| Exercise instructions |
Every record should be copied exactly, and the images omitted.

| Supplied information |
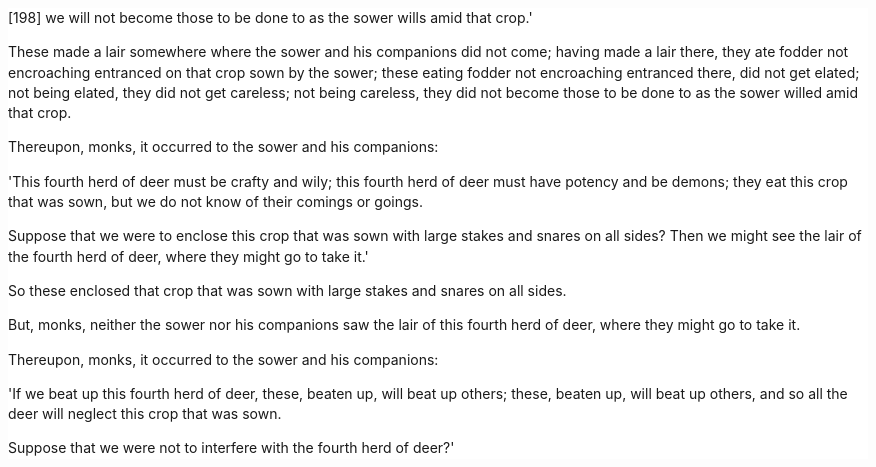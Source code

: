  [198] we will not become those
 to be done to as the sower wills
 amid that crop.'

 These made a lair
 somewhere where the sower and his companions
 did not come;
 having made a lair there,
 they ate fodder
 not encroaching entranced
 on that crop sown by the sower;
 these eating fodder
 not encroaching entranced there,
 did not get elated;
 not being elated,
 they did not get careless;
 not being careless,
 they did not become those
 to be done to as the sower willed
 amid that crop.

 Thereupon, monks, it occurred to the sower and his companions:

 'This fourth herd of deer
 must be crafty and wily;
 this fourth herd of deer
 must have potency and be demons;
 they eat this crop that was sown,
 but we do not know of their comings or goings.

 Suppose that we were to enclose
 this crop that was sown
 with large stakes and snares on all sides?
 Then we might see the lair
 of the fourth herd of deer,
 where they might go to take it.'

 So these enclosed that crop that was sown
 with large stakes and snares on all sides.

 But, monks, neither the sower nor his companions
 saw the lair of this fourth herd of deer,
 where they might go to take it.

 Thereupon, monks, it occurred to the sower and his companions:

 'If we beat up this fourth herd of deer,
 these, beaten up,
 will beat up others;
 these, beaten up,
 will beat up others,
 and so all the deer
 will neglect this crop that was sown.

 Suppose that we were not to interfere
 with the fourth herd of deer?'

| Answer area |
Source code

:  [198] we will not become those
 to be done to as the sower wills
 amid that crop.'

 These made a lair
 somewhere where the sower and his companions
 did not come;
 having made a lair there,
 they ate fodder
 not encroaching entranced
 on that crop sown by the sower;
 these eating fodder
 not encroaching entranced there,
 did not get elated;
 not being elated,
 they did not get careless;
 not being careless,
 they did not become those
 to be done to as the sower willed
 amid that crop.

 Thereupon, monks, it occurred to the sower and his companions:

 'This fourth herd of deer
 must be crafty and wily;
 this fourth herd of deer
 must have potency and be demons;
 they eat this crop that was sown,
 but we do not know of their comings or goings.

 Suppose that we were to enclose
 this crop that was sown
 with large stakes and snares on all sides?
 Then we might see the lair
 of the fourth herd of deer,
 where they might go to take it.'

 So these enclosed that crop that was sown
 with large stakes and snares on all sides.

 But, monks, neither the sower nor his companions
 saw the lair of this fourth herd of deer,
 where they might go to take it.

 Thereupon, monks, it occurred to the sower and his companions:

 'If we beat up this fourth herd of deer,
 these, beaten up,
 will beat up others;
 these, beaten up,
 will beat up others,
 and so all the deer
 will neglect this crop that was sown.

 Suppose that we were not to interfere
 with the fourth herd of deer?'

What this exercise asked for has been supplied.